ALEJANDRO GONZALEZ, RACIEL HERNANDEZ, CARLOS ORTEGA, GERARDO ROJAS, JOSE SANTANA, JOSE RANULFO URRUTIA, and WORLD TRADE CAPITAL MARKET S.C., Plaintiffs,
v.
AXESS TRADE CO., INC. and SABY ABUAF, Defendants. U.S. COMMODITY FUTURES TRADING COMMISSION, Plaintiff, v. AXESS TRADE CO., INC., Defendant.



The opinion of the court was delivered by: RICHARD CASEY, District Judge

MEMORANDUM & ORDER

These two related cases involve Defendant Axess Trade Co.'s uncontestedly fraudulent activities in foreign currency exchange futures ("Forex") contracts. A group of six individual investors ("Individual Investors") and a trading firm named World Trade Capital Market S.C. ("WTCM") (together, "Private Plaintiffs") sued Axess Trade and its principal Saby Abuaf ("Private Action"). Apparently learning of Axess Trade's activities through the Private Action, the United States Commodity Futures Trading Commission ("CFTC") brought its own action against Axess Trade pursuant to 7 U.S.C. § 13a-1 ("CFTC Action"), which was assigned to this Court as a related case. Axess Trade has approximately $69,000 in assets in the United States, which are frozen as the result of a preliminary injunction that this Court issued. The Private Plaintiffs and the CFTC are contesting to whom those limited assets should be distributed. As explained below, the Court holds that the Private Plaintiffs are entitled to a preference in the distribution of funds but not to all of the funds. The Court modifies the preliminary injunction accordingly.

I. BACKGROUND

  WTCM is incorporated under the laws of Mexico, and the Individual Investors are Mexican citizens. WTCM learned of Axess Trade, a Panamanian corporation, during its search for a new clearing firm to handle its customers' foreign-currency trades. The Private Plaintiffs allege that Axess Trade, through Abuaf, fraudulently induced the Individual Investors to open Internet Forex trading accounts with Axess Trade and induced WTCM to act as an introducing broker for Axess Trade. When representatives of WTCM met with Abuaf in Manhattan and Mexico City to discuss Axess Trade's services, Abuaf claimed that Axess Trade was registered with the U.S. Commodity Futures Trading Commission ("CFTC") as a futures commission merchant and that Axess Trade had offices New York City. WTCM referred the Individual Investors to Axess Trade in exchange for commissions on the Individual Investors' trades. The Individual Investors set up Internet accounts and deposited funds in those accounts by wiring money to Axess Trade's bank account at JPMorgan Bank in New York City.

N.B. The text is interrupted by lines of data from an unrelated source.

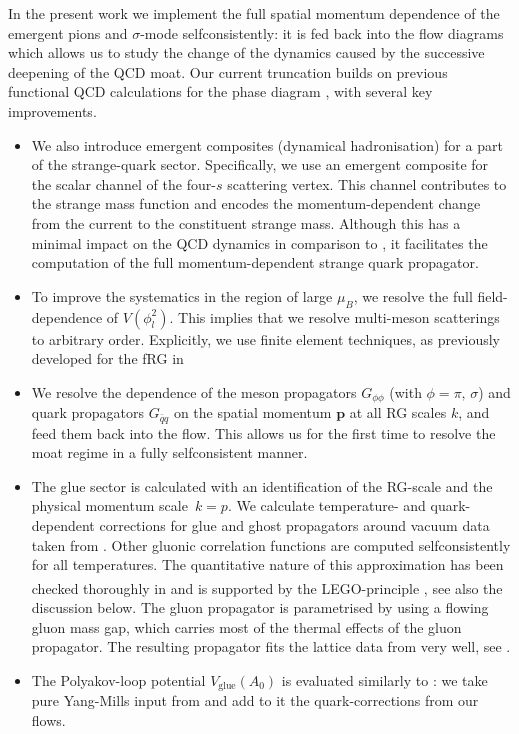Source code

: \documentclass[10pt,prd,superscriptaddress,twocolumn]{revtex4-2}
\newcommand{\LEGO}{LEGO\textsuperscript{\textregistered}}
\begin{document}
In the present work we implement the full spatial momentum dependence of the emergent pions and $\sigma$-mode selfconsistently: it is fed back into the flow diagrams which allows us to study the change of the dynamics caused by the successive deepening of the QCD moat.  
Our current truncation builds on previous functional QCD calculations for the phase diagram \cite{Fu:2019hdw, Ihssen:2024miv}, with several key improvements. 
%
\begin{itemize}
	\item We also introduce emergent composites (dynamical hadronisation) for a part of the strange-quark sector. Specifically, we use an emergent composite for the scalar channel of the four-$s$ scattering vertex. This channel contributes to the strange mass function and encodes the momentum-dependent change from the current to the constituent strange mass. Although this has a minimal impact on the QCD dynamics in comparison to \cite{Fu:2019hdw, Ihssen:2024miv, WZHWYF2026}, it facilitates the computation of the full momentum-dependent strange quark propagator.
	\item To improve the systematics in the region of large $\mu_B$, we resolve the full field-dependence of $V(\phi_l^2)$. This implies that we resolve multi-meson scatterings to arbitrary order. Explicitly, we use finite element techniques, as previously developed for the fRG in \cite{Grossi:2019urj, Grossi:2021ksl, Ihssen:2022xkr, Ihssen:2023qaq, Ihssen:2023xlp, Ihssen:2024miv}
	\item We resolve the dependence of the meson propagators $G_{\phi\phi}$ (with $\phi=\pi,\,\sigma$) and quark propagators $G_{\bar{q}q}$ on the spatial momentum $\boldsymbol{p}$ at all RG scales $k$, and feed them back into the flow. This allows us for the first time to resolve the moat regime in a fully selfconsistent manner.
	\item The glue sector is calculated with an identification of the RG-scale and the physical momentum scale~${k=p}$. We calculate temperature- and quark-dependent corrections for glue and ghost propagators around vacuum data taken from \cite{Cyrol:2017ewj}. Other gluonic correlation functions are computed selfconsistently for all  temperatures. The quantitative nature of this approximation has been checked thoroughly in \cite{Fu:2019hdw, Ihssen:2024miv} and is supported by the \LEGO-principle \cite{Ihssen:2024miv}, see also the discussion below. 
    The gluon propagator is parametrised by using a flowing gluon mass gap, which carries most of the thermal effects of the gluon propagator. The resulting propagator fits the lattice data from \cite{Ilgenfritz:2017kkp} very well, see . 
	\item The Polyakov-loop potential $V_\textrm{glue}(A_0)$ is evaluated similarly to \cite{Fu:2019hdw}: we take pure Yang-Mills input from \cite{Lo:2013hla} and add to it the quark-corrections from our flows.
\end{itemize}
\end{document}
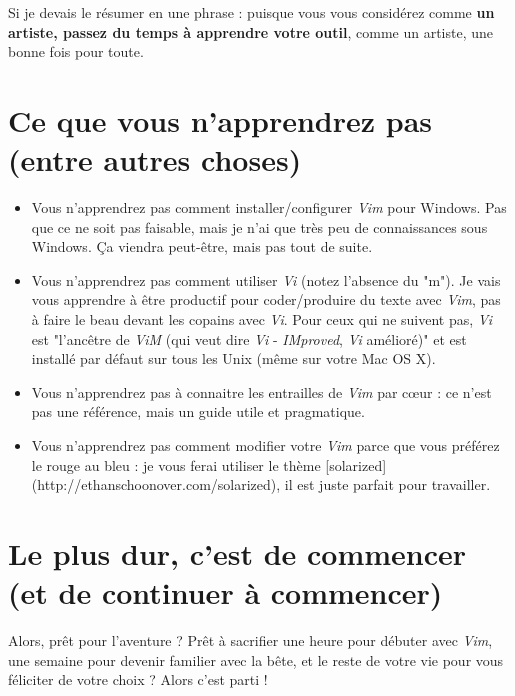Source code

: Si je devais le résumer en une phrase : puisque vous vous considérez comme {\bf un artiste, passez du temps à apprendre votre outil}, comme un artiste, une bonne fois pour toute.

\section{Ce que vous n'apprendrez pas (entre autres choses)}

\begin{itemize}
    \item Vous n'apprendrez pas comment installer/configurer {\em Vim} pour Windows. Pas que ce ne soit pas faisable, mais je n'ai que très peu de connaissances sous Windows. Ça viendra peut-être, mais pas tout de suite.
    \item Vous n'apprendrez pas comment utiliser \emph{Vi} (notez l'absence du "m"). Je vais vous apprendre à être productif pour coder/produire du texte avec \emph{Vim}, pas à faire le beau devant les copains avec \emph{Vi}. Pour ceux qui ne suivent pas, \emph{Vi} est "l'ancêtre de \emph{ViM} (qui veut dire \emph{Vi} - \emph{IMproved}, \emph{Vi} amélioré)" et est installé par défaut sur tous les Unix (même sur votre Mac OS X).
    \item Vous n'apprendrez pas à connaitre les entrailles de \emph{Vim} par c\oe ur : ce n'est pas une référence, mais un guide utile et pragmatique.
    \item Vous n'apprendrez pas comment modifier votre \emph{Vim} parce que vous préférez le rouge au bleu : je vous ferai utiliser le thème [solarized](http://ethanschoonover.com/solarized), il est juste parfait pour travailler.
\end{itemize}

\section{Le plus dur, c'est de commencer (et de continuer à commencer)}

Alors, prêt pour l'aventure ? Prêt à sacrifier une heure pour débuter avec \emph{Vim}, une semaine pour devenir familier avec la bête, et le reste de votre vie pour vous féliciter de votre choix ? Alors c'est parti !


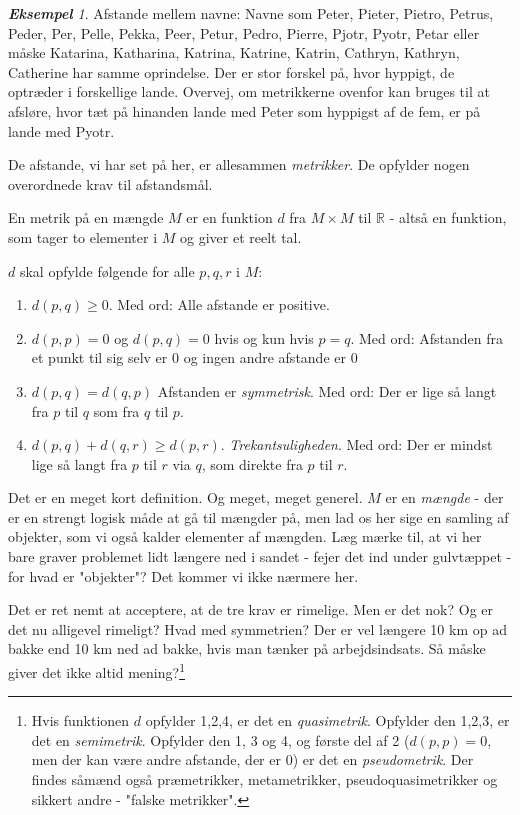 \documentclass[a4paper, 12pt]{article}
\theoremstyle{remark}
\newtheorem{Eksempel}{\textbf{Eksempel}}
\begin{document}
\begin{Eksempel}
Afstande mellem navne: Navne som Peter, Pieter, Pietro, Petrus, Peder, Per, Pelle, Pekka, Peer, Petur, Pedro, Pierre, Pjotr, Pyotr, Petar eller måske Katarina, Katharina, Katrina, Katrine, Katrin, Cathryn, Kathryn, Catherine har samme oprindelse. Der er stor forskel på, hvor hyppigt, de optræder i forskellige lande. Overvej, om metrikkerne ovenfor kan bruges til at afsløre, hvor tæt på hinanden lande med Peter som hyppigst af de fem, er på lande med Pyotr. 


\end{Eksempel}
De afstande, vi har set på her, er allesammen \emph{metrikker}. De opfylder nogen overordnede krav til afstandsmål. 
\begin{tcolorbox}[title=Metrik]
En metrik på en mængde $M$ er en funktion $d$ fra $M\times M$  til $\mathbb{R}$ - altså en funktion, som tager to elementer  i $M$ og giver et reelt tal.

$d$ skal opfylde følgende for alle $p,q,r$ i $M$:
\begin{enumerate}
\item $d(p,q)\geq 0$. Med ord: Alle afstande er positive.
\item $d(p,p)=0$ og $d(p,q)=0$ hvis og kun hvis $p=q$.  Med ord: Afstanden fra et punkt til sig selv er $0$ og ingen andre afstande er $0$
\item $d(p,q)=d(q,p)$ Afstanden er \emph{symmetrisk}. Med ord: Der er lige så langt fra $p$ til $q$ som fra $q$ til $p$.
\item $d(p,q)+d(q,r)\geq d(p,r)$. \emph{Trekantsuligheden}. Med ord:  Der er mindst lige så langt fra $p$ til $ r$ via $q$, som direkte fra $p$ til $r$. 
\end{enumerate}
\end{tcolorbox}

Det er en meget kort definition. Og meget, meget generel. $M$ er en \emph{mængde} - der er en strengt logisk måde at gå til mængder på, men lad os her sige en samling af objekter, som vi også kalder elementer af mængden. Læg mærke til, at vi her bare graver problemet lidt længere ned i sandet - fejer det ind under gulvtæppet - for hvad er "objekter"?  Det kommer vi ikke nærmere her. 

Det er ret nemt at acceptere, at de tre krav er rimelige. Men er det nok? Og er det nu alligevel rimeligt? Hvad med symmetrien? Der er vel længere 10 km op ad bakke end 10 km ned ad bakke, hvis man tænker på arbejdsindsats. Så måske giver det ikke altid mening?\footnote{ Hvis funktionen $d$ opfylder 1,2,4, er det en \emph{quasimetrik}. Opfylder den 1,2,3, er det en \emph{semimetrik}. Opfylder den 1, 3 og 4, og første del af 2 ($d(p,p)=0$, men der kan være andre afstande, der er $0$)  er det en \emph{pseudometrik}.  Der findes såmænd også præmetrikker, metametrikker, pseudoquasimetrikker og sikkert andre - "falske metrikker". }
\end{document}
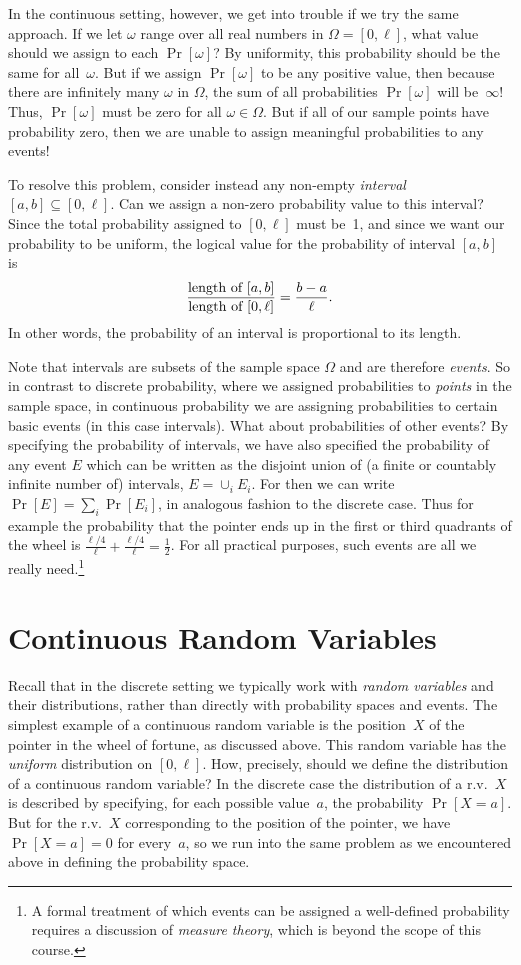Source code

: \documentclass[11pt]{article}
\begin{document}
In the continuous setting, however, we get into trouble if we try the same approach.
If we let $\omega$ range over all real numbers in $\Omega = [0,\ell]$, what value should
we assign to each $\Pr[\omega]$?  By uniformity, this probability should be the
same for all~$\omega$. But if we assign $\Pr[\omega]$ to be any positive value, then
because there are infinitely many $\omega$ in $\Omega$,  the sum
of all probabilities $\Pr[\omega]$ will be~$\infty$! Thus, $\Pr[\omega]$ must be zero for all $\omega\in\Omega$.
But if all of our sample points have probability zero, then we are unable to assign meaningful probabilities
to any events!

To resolve this problem, consider instead any non-empty {\it interval\/} $[a,b]\subseteq[0,\ell]$.
Can we assign a non-zero probability value to this interval?  Since the total probability
assigned to $[0,\ell]$ must be~1, and since we want our probability to be uniform, the
logical value for the probability of interval $[a,b]$ is $$
   \frac{\hbox{\rm length of $[a,b]$}}{\hbox{\rm length of $[0,\ell]$}} = \frac{b-a}{\ell}.  $$
In other words, the probability of  an interval is proportional to its length.

Note that intervals are subsets of the sample space $\Omega$ and are
therefore {\em events}. So in contrast to discrete probability, where we assigned
probabilities to {\em points} in the sample space, in continuous probability we are
assigning probabilities to certain basic events (in this case intervals). What about probabilities of other events?
By specifying the probability of intervals, we have also
specified the probability of any event $E$ which can be written as
the disjoint union of (a finite or countably infinite number of)
intervals, $E=\cup_i E_i$. For then we can write $\Pr[E] = \sum_i
\Pr[E_i]$, in analogous fashion to the discrete case.  Thus for
example the probability that the pointer ends up in the first or
third quadrants of the wheel is
$\frac{\ell/4}{\ell}+\frac{\ell/4}{\ell} = \frac{1}{2}$. For all
practical purposes, such events are all we really need.\footnote{A
formal treatment of which events can be assigned a well-defined
probability requires a discussion of {\it measure theory}, which is
beyond the scope of this course.}


\section*{Continuous Random Variables}
Recall that in the discrete setting we typically work with {\it random variables\/} and
their distributions, rather than directly with probability spaces and events.  The simplest
example of a continuous random variable is the position~$X$ of the pointer in the
wheel of fortune, as discussed above.  This random variable has the {\it uniform\/}
distribution on $[0,\ell]$.  How, precisely, should we define the distribution of a
continuous random variable?  In the discrete case the distribution of a r.v.~$X$
is described by specifying, for each possible value~$a$, the probability $\Pr[X=a]$.
But for the r.v.~$X$ corresponding to the position of the pointer, we have $\Pr[X=a]=0$
for every~$a$, so we run into the same problem as we encountered above in defining
the probability space.
\end{document}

  The Private Plaintiffs allege that hundreds of profitable trades of U.S. dollars against Mexican pesos that the Individual Investors made in their accounts were retroactively "canceled" by Axess Trade, depriving them of the profits from those trades. Axess Trade also allegedly misappropriated $20,000 from the accounts of WTCM's clients.*fn1 And Axess Trade's New York offices turned out to be bogus. One address that was provided is, according to the Private Plaintiffs' counsel, a Mail Boxes Etc. store. The other office in the Empire State Building actually belongs to Capital Management Services LLC, the services of which Axess Trade allegedly used to clear the Individual Investors' trades and with which Axess Trade maintained its own account.

  The Private Plaintiffs brought suit under the Racketeer Influenced and Corrupt Organizations Act ("RICO"), 18 U.S.C. § 1961 et sq., and New York State law. The Individual Investors claim compensatory damages of $223,610.37 for lost profits plus an unspecified sum of misappropriated funds. WTCM claims to have lost $122,844.52 in commissions when Axess Trade retroactively canceled the Individual Investors' trades. The Private Plaintiffs also seek treble damages under RICO.

  On May 19, 2004, the Court issued an order of attachment on the motion of the Private Plaintiffs, resulting in the attachment of $69,022.27 held in two accounts by Axess Trade in New York. The Court confirmed that order of attachment, as is required under New York law, N.Y.C.P.L.R. 6211(b), on June 15, 2004. The Private Plaintiffs posted an undertaking of $10,000 to obtain the order of attachment.

  The CFTC Action commenced on June 7, 2004. The CFTC alleged that Axess Trade violated three provisions of the Commodity Exchange Act ("CEA"), 7 U.S.C. §§ 6(a), 6b(a)(i) and (iii), and CFTC regulations, 17 C.F.R. § 1.1(b)(1) and (3). Axess Trade allegedly engaged in illegal off-exchange futures contracts because the contracts were not made on or subject to the rules of a board of trade registered with or designated by the CFTC. Axess Trade also engaged in fraudulent misrepresentation, by among other things, falsely stating that it was registered with the CFTC. On September 24, 2004, the Court issued a consent order in the CFTC Action that preliminarily enjoined Axess Trade from, among other things, encumbering, transferring, and selling its assets located in the United States. The injunction also required Axess Trade to provide a full accounting to the CFTC of its clients and assets. The CFTC has endeavored to determine how many clients Axess Trade defrauded. Axess Trade provided the accounting, and the CFTC has learned that a second group of investors who were introduced by a broker called Interglobal Capital S.A. de C.V. ("Interglobal") were defrauded, all of whom, like the Private Plaintiffs, are foreign citizens.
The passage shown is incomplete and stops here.